WHAT YOU ARE ASKED TO DO
Please count the lines in the entries below that include the word "Sous", and give only the number.

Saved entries
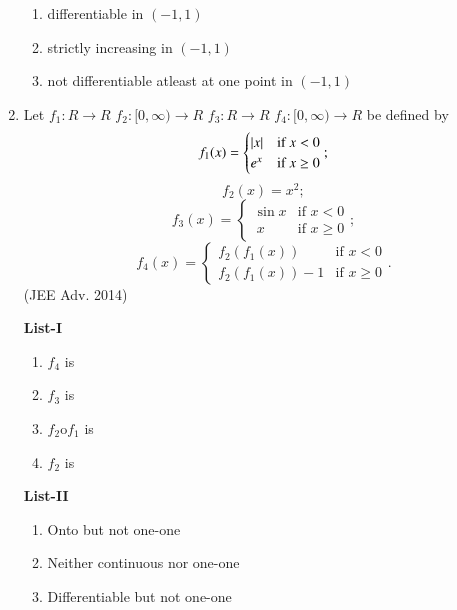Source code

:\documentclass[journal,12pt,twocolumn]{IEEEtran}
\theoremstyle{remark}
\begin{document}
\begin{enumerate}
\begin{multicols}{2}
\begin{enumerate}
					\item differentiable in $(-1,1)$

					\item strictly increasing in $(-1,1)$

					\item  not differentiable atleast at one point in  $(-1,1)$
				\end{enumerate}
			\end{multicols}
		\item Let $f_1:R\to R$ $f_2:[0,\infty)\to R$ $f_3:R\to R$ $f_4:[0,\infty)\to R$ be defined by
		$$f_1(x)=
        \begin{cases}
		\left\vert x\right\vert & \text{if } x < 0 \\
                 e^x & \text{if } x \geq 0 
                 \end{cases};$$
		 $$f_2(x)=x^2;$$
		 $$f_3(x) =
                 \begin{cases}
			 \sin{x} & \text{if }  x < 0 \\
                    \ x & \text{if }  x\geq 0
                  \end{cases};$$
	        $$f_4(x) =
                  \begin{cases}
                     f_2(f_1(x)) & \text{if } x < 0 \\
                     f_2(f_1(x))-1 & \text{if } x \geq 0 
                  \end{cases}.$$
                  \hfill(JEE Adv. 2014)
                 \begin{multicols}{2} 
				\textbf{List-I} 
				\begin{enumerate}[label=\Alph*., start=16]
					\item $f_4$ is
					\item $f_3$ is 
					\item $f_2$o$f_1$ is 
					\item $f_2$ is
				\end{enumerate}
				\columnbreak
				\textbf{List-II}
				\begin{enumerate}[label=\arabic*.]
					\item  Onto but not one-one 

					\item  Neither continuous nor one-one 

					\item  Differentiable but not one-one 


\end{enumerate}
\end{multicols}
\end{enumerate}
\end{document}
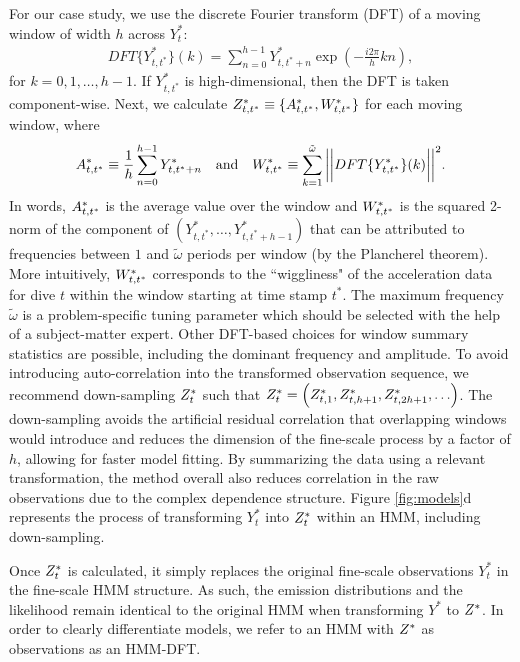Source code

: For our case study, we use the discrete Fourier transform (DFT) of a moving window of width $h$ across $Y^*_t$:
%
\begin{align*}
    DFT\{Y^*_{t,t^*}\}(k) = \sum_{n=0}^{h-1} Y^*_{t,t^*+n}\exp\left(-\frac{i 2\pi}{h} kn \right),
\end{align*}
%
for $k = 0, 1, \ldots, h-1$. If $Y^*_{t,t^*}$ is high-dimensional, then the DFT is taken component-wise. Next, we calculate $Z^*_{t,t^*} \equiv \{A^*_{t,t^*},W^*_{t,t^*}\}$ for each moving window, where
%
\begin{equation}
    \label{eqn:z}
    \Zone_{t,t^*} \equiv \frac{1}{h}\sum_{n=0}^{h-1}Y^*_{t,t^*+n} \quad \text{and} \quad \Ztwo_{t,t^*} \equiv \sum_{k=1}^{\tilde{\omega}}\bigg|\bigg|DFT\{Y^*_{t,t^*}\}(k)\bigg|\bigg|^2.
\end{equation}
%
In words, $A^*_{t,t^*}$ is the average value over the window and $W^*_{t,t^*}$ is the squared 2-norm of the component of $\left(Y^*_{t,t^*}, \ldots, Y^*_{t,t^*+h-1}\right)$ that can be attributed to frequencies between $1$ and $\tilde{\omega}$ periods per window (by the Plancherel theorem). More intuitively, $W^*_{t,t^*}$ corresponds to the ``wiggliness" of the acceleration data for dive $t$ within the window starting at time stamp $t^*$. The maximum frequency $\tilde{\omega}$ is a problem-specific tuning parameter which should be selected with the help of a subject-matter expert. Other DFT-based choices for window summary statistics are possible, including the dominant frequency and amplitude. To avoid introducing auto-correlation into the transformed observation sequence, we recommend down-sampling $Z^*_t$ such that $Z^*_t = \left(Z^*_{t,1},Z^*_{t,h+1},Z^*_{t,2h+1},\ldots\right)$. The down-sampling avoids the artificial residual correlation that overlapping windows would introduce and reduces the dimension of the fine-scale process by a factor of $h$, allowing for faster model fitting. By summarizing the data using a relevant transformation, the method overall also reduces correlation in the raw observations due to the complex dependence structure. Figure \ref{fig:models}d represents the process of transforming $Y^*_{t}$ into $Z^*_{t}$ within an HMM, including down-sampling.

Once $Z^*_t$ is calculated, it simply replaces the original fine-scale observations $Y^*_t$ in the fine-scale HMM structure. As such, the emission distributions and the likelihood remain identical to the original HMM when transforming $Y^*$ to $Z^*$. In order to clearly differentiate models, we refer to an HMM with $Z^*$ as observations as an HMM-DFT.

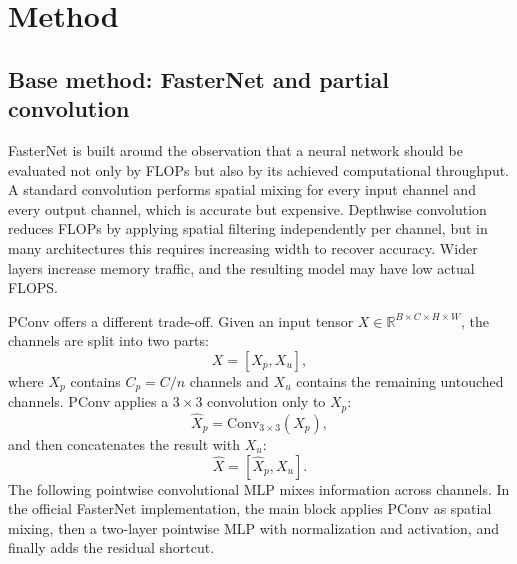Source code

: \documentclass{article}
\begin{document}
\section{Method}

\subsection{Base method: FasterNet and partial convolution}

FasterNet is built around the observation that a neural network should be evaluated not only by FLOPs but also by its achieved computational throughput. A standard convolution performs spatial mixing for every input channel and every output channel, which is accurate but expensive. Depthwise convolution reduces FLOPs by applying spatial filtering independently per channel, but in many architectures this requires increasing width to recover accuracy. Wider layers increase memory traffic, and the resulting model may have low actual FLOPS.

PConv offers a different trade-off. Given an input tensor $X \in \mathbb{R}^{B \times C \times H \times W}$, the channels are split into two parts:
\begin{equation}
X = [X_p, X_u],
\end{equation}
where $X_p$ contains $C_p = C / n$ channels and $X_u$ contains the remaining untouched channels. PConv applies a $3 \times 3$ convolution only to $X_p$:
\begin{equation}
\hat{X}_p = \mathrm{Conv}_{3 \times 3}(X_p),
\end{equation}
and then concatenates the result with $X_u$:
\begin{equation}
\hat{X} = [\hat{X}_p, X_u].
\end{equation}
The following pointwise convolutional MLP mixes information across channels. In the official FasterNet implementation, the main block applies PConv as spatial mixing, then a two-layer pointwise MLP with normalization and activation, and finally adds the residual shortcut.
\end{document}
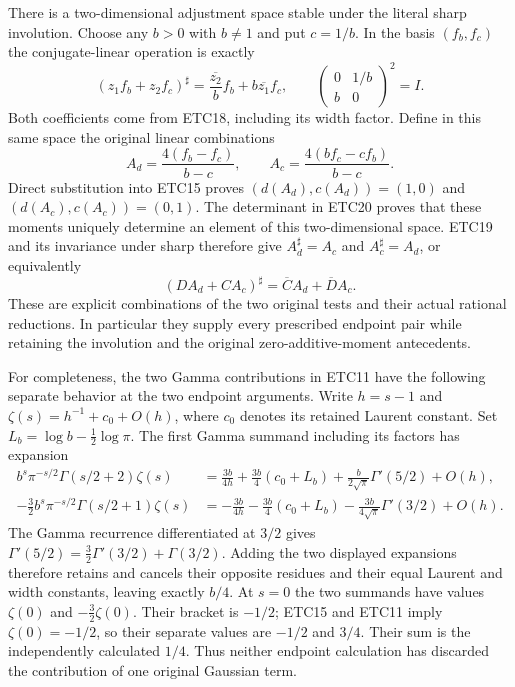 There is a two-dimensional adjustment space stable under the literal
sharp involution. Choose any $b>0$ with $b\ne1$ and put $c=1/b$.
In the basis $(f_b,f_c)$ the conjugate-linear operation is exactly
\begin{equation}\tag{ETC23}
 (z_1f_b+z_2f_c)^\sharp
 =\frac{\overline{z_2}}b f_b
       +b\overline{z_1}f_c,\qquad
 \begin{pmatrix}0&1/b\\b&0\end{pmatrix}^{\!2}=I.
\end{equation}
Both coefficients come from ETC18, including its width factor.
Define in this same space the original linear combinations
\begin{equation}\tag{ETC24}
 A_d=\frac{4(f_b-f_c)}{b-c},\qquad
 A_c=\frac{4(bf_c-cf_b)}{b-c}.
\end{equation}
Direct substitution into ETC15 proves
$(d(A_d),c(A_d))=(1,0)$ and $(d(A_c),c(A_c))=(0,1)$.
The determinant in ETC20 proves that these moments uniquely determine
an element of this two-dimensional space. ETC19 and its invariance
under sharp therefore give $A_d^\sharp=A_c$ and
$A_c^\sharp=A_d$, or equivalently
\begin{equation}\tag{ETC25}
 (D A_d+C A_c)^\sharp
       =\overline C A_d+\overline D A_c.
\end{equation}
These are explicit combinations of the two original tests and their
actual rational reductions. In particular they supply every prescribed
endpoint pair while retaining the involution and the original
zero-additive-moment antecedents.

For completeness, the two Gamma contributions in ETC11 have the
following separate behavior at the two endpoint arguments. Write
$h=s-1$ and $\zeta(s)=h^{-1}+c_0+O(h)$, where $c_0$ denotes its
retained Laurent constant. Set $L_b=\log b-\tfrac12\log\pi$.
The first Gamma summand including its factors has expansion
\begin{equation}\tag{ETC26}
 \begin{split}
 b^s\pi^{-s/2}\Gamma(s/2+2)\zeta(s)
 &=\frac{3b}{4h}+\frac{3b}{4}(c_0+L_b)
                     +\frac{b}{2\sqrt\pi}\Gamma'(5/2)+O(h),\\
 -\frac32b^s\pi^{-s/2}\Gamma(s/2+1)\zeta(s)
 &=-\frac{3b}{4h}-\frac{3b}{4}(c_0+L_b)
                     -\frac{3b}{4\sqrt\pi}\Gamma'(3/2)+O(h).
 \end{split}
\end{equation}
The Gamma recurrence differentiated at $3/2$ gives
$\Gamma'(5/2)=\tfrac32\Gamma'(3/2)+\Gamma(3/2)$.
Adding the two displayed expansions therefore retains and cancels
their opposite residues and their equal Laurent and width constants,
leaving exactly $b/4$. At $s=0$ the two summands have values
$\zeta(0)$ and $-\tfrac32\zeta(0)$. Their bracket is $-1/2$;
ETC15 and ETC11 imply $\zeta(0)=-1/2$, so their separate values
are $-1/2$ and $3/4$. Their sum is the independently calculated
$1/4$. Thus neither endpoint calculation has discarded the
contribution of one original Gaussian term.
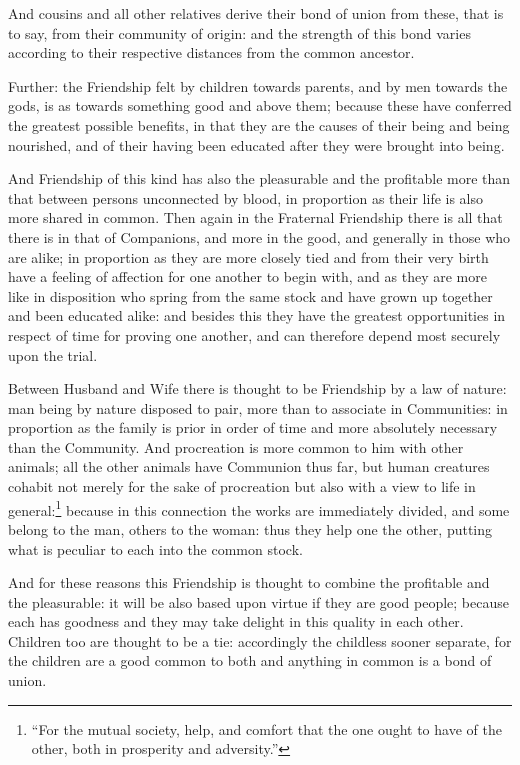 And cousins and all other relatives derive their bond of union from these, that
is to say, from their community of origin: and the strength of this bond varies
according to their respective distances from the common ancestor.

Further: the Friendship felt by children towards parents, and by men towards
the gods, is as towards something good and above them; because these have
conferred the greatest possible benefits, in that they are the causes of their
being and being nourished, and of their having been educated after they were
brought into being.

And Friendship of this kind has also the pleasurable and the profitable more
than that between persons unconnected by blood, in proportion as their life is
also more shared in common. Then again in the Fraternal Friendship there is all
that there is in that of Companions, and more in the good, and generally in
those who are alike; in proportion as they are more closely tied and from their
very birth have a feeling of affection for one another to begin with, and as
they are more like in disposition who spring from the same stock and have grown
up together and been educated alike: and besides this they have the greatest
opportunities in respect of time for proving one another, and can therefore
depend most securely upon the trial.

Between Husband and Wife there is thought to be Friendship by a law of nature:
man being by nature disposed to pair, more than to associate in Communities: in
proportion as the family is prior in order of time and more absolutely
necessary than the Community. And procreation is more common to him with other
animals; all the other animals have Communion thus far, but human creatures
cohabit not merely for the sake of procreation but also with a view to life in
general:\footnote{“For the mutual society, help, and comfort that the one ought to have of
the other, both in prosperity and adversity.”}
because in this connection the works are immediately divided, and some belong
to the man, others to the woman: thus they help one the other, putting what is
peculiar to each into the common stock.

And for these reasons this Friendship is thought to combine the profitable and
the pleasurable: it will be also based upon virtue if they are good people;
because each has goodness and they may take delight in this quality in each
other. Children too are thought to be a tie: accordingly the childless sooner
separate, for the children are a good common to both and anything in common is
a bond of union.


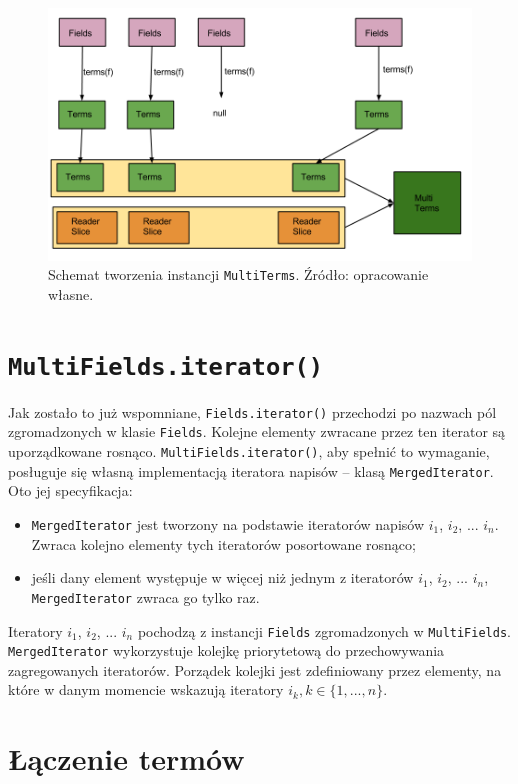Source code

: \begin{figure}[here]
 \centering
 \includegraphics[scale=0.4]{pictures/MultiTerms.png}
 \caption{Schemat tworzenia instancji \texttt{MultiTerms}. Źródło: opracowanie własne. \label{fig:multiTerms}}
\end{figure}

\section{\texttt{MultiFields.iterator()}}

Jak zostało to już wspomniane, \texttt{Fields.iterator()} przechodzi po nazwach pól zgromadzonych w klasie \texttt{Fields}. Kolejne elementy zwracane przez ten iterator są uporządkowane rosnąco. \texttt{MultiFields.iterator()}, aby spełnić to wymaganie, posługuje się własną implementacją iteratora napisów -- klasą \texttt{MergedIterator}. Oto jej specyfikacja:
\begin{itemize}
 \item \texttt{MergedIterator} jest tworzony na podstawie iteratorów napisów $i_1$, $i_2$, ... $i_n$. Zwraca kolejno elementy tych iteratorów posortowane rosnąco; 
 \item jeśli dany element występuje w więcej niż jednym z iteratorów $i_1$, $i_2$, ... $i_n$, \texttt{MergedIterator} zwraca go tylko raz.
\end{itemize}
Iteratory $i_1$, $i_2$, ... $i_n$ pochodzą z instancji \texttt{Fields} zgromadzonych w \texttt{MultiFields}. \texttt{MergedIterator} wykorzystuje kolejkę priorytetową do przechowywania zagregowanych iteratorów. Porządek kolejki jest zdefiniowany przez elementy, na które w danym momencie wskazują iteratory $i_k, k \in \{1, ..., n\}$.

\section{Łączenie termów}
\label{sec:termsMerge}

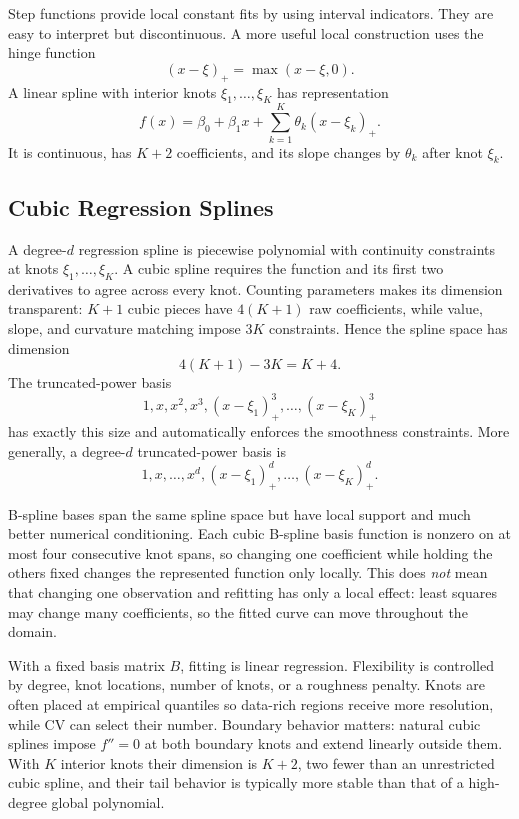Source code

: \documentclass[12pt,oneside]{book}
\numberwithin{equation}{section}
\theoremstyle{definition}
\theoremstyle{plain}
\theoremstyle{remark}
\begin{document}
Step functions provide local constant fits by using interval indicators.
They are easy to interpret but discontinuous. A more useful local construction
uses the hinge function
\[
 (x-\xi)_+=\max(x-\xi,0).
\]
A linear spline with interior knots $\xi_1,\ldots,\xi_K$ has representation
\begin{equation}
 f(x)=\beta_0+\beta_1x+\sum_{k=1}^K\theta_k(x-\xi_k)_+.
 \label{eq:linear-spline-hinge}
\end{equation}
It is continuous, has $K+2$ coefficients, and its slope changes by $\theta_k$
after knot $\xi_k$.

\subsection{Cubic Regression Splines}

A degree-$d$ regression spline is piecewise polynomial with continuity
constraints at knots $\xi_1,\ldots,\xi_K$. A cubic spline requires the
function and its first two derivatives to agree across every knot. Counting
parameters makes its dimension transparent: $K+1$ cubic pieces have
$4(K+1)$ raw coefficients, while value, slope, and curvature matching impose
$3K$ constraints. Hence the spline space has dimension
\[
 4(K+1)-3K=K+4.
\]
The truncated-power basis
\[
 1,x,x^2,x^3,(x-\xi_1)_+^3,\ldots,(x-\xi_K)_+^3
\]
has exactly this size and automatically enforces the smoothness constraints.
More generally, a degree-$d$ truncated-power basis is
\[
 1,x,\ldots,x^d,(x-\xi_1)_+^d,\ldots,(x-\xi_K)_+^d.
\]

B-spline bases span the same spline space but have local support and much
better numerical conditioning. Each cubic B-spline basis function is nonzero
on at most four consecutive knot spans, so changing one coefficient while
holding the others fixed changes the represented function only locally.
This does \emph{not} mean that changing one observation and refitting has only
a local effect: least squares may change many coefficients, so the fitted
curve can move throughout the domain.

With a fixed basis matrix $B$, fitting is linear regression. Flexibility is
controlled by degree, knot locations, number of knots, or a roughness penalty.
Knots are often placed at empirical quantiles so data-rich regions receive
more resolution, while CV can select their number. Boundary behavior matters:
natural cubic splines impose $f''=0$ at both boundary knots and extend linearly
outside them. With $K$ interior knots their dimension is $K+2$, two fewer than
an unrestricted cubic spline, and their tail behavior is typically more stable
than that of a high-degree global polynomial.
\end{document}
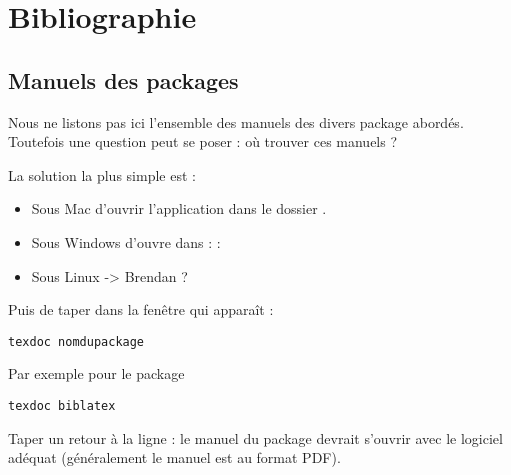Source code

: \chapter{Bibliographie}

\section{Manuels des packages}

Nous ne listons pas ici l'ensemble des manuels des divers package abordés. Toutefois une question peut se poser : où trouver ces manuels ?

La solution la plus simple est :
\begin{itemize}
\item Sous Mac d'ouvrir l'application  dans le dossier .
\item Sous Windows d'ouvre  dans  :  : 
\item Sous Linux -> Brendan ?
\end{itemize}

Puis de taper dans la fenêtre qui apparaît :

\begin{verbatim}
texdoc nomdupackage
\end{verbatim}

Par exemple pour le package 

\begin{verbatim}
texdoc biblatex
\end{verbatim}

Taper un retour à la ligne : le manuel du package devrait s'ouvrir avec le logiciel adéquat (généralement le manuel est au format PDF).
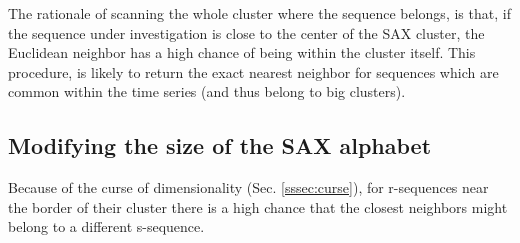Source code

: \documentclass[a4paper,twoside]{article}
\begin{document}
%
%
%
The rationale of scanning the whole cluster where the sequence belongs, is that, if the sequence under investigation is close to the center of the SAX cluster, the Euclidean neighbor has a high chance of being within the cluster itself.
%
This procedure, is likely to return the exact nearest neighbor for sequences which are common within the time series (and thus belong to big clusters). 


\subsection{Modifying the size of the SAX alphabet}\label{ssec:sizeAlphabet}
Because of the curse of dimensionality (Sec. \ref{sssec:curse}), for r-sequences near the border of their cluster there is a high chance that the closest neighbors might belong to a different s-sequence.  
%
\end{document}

EXERCISE OUTPUT
3